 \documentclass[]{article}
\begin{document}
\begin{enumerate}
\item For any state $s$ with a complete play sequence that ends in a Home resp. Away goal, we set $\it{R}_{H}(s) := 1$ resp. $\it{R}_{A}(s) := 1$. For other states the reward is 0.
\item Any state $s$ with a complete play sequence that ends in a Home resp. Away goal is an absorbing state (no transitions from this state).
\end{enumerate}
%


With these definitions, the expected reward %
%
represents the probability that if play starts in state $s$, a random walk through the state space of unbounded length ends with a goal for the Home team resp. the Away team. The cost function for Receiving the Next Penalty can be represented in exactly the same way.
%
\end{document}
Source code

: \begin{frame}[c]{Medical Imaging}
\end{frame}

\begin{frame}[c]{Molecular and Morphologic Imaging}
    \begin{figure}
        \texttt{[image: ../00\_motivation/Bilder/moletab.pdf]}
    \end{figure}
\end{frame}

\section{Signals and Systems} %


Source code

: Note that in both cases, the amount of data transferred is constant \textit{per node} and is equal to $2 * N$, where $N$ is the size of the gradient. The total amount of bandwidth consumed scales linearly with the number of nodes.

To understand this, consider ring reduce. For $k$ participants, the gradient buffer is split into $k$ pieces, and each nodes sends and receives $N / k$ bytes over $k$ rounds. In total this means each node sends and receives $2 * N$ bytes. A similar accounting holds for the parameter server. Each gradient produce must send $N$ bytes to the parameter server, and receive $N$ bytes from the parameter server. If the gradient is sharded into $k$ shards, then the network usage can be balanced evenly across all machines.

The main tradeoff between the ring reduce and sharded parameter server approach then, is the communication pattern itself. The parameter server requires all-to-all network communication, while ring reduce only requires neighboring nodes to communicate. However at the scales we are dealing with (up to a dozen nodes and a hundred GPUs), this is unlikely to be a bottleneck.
──────
If the string "reward" is in a line of the entries, pick that line out.

\item For any state $s$ with a complete play sequence that ends in a Home resp. Away goal, we set $\it{R}_{H}(s) := 1$ resp. $\it{R}_{A}(s) := 1$. For other states the reward is 0.
With these definitions, the expected reward %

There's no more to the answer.